#-----------------------------------------------------------------------------------------------------------------------
#   Copyright Amazon.com Inc. or its affiliates. All Rights Reserved.
#
#  Licensed under the Apache License, Version 2.0 (the "License"). You may not use this file except in compliance
#  with the License. A copy of the License is located at
#
#      http://www.apache.org/licenses/LICENSE-2.0
#
#  or in the 'license' file accompanying this file. This file is distributed on an 'AS IS' BASIS, WITHOUT WARRANTIES
#  OR CONDITIONS OF ANY KIND, express or implied.
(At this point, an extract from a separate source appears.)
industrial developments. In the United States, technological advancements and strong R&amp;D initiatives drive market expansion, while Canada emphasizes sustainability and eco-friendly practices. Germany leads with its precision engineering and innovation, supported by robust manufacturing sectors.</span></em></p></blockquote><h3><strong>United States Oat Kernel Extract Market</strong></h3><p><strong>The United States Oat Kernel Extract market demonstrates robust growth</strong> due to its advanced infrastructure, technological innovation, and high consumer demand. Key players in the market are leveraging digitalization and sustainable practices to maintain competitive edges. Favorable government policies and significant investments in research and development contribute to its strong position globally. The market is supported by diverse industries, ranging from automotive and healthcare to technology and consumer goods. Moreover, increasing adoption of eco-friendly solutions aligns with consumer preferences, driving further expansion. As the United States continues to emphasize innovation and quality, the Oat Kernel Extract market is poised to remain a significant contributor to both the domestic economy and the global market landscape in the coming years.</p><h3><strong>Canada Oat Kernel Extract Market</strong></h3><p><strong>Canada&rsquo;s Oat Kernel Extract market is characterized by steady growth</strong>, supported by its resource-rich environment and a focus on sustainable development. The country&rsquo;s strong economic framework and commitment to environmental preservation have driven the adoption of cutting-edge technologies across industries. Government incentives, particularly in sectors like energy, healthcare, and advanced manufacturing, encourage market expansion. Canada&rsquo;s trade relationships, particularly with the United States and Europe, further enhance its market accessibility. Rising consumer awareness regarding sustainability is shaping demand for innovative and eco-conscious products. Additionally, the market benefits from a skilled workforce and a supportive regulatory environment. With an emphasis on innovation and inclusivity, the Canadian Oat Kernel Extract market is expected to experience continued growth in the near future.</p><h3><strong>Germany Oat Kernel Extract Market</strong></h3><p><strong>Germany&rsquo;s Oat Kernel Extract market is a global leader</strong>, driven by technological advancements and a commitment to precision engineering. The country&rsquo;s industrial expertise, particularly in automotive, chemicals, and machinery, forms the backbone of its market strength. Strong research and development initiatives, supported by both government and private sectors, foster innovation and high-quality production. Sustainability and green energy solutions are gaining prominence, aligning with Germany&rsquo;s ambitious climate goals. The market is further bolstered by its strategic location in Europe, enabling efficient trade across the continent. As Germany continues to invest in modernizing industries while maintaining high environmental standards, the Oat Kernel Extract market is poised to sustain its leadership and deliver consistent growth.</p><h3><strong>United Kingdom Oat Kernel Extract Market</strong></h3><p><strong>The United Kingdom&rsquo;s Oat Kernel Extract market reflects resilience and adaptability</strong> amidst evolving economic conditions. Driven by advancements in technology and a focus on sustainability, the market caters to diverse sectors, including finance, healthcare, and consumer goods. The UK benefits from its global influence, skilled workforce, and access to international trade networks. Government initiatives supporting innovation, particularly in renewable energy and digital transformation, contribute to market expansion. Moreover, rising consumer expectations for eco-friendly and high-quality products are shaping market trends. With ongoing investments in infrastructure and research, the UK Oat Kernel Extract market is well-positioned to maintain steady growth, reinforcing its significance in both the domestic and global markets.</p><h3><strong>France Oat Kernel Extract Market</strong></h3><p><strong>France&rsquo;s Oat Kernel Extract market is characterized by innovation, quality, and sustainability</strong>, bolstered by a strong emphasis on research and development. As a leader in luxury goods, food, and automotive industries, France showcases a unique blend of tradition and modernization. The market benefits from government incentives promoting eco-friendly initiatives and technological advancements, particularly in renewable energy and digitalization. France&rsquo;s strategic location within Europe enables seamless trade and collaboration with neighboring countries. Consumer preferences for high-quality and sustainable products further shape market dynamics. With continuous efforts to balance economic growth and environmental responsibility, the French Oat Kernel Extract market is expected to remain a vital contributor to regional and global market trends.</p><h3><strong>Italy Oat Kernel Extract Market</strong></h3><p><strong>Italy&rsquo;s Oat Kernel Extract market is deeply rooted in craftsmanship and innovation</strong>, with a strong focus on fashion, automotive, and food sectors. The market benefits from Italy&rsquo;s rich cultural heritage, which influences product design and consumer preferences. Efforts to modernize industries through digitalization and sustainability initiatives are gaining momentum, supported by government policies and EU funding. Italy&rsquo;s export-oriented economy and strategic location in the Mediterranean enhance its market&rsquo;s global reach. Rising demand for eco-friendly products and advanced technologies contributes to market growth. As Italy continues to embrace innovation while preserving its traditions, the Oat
See the License for the specific language governing permissions
#  and limitations under the License.
#-----------------------------------------------------------------------------------------------------------------------
---
AWSTemplateFormatVersion: '2010-09-09'
Transform: AWS::Serverless-2016-10-31

Description: API Gateway Lambda Authorizer to verify JWT tokens.

Parameters:
  Environment:
    Description: Name of environment.  Used to name the created resources.
    Type: String
    MinLength: 1

  OpenSslLambdaLayerArn:
    Description: OpenSSL lambda layer ARN
    Type: String
    MinLength: 1
  JwtIssuer:
    Description: JWT Issuer
    Type: String
    MinLength: 1

Resources:
  CustAuthLambdaFunction:
    Type: AWS::Serverless::Function
    Properties:
      FunctionName: !Sub 'cdf-jwt-auth-${Environment}'
      CodeUri: ../bundle.zip
      Handler: packages/services/auth-jwt/dist/index.handler
      Layers:
        - !Ref OpenSslLambdaLayerArn
      MemorySize: 512
      Role: !GetAtt LambdaExecutionRole.Arn
      Runtime: nodejs16.x
      Timeout: 30
      Environment:
        Variables:
          TOKEN_ISSUER: !Ref JwtIssuer
          APP_CONFIG_DIR: 'packages/services/auth-jwt/src/config'
      Tracing: Active

  LambdaExecutionRole:
    Type: AWS::IAM::Role
    Properties:
      AssumeRolePolicyDocument:
        Version: '2012-10-17'
        Statement:
          Effect: Allow
          Principal:
            Service: lambda.amazonaws.com
          Action: sts:AssumeRole
      Path: '/'
      ManagedPolicyArns:
        - arn:aws:iam::aws:policy/AWSLambdaExecute
        - arn:aws:iam::aws:policy/AWSXrayWriteOnlyAccess

  ApiGwAuthInvokeRole:
    Type: AWS::IAM::Role
    Properties:
      AssumeRolePolicyDocument:
        Version: '2012-10-17'
        Statement:
          - Effect: Allow
            Principal:
              Service:
                - lambda.amazonaws.com
                - apigateway.amazonaws.com
            Action: sts:AssumeRole
      Policies:
        - PolicyName: apiGwLambdaInvoke
          PolicyDocument:
            Version: '2012-10-17'
            Statement:
              - Effect: Allow
                Action: lambda:invokeFunction
                Resource: !Sub 'arn:aws:lambda:${AWS::Region}:${AWS::AccountId}:function:*'

Outputs:
  CustomAuthLambdaArn:
    Description: Custom Auth Lambda Arn
    Value: !Sub '${CustAuthLambdaFunction.Arn}'
    Export:
      Name: !Sub '${AWS::StackName}-CustAuthLambdaArn'
  StackName:
    Description: Custom Auth Stack Name
    Value: !Sub '${AWS::StackName}'